Records from a collection:
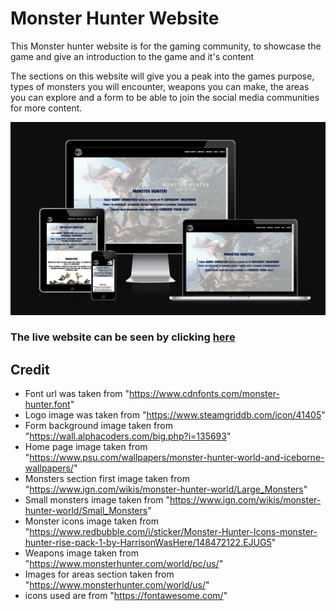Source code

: # Monster Hunter Website

This Monster hunter website is for the gaming community, to showcase the game and give an introduction to the game and it's content

The sections on this website will give you a peak into the games purpose, types of monsters you will encounter, weapons you can make, the areas you can explore and a form to be able to join the social media communities for more content.

![Preview for the website on different screen sizes](assets/readme-assets/Website-preview.png)

### The live website can be seen by clicking [here](https://jordan-bungay.github.io/project-1-Monster-Hunter/)

## Credit

* Font url was taken from "https://www.cdnfonts.com/monster-hunter.font"
* Logo image was taken from "https://www.steamgriddb.com/icon/41405"
* Form background image taken from "https://wall.alphacoders.com/big.php?i=135693"
* Home page image taken from "https://www.psu.com/wallpapers/monster-hunter-world-and-iceborne-wallpapers/"
* Monsters section first image taken from "https://www.ign.com/wikis/monster-hunter-world/Large_Monsters"
* Small monsters image taken from "https://www.ign.com/wikis/monster-hunter-world/Small_Monsters"
* Monster icons image taken from "https://www.redbubble.com/i/sticker/Monster-Hunter-Icons-monster-hunter-rise-pack-1-by-HarrisonWasHere/148472122.EJUG5"
* Weapons image taken from "https://www.monsterhunter.com/world/pc/us/"
* Images for areas section taken from "https://www.monsterhunter.com/world/us/"
* icons used are from "https://fontawesome.com/"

**What you should do**
Work out how many lines in the data hold the word "icons"; reply with the number alone.

**Answer for the task**
2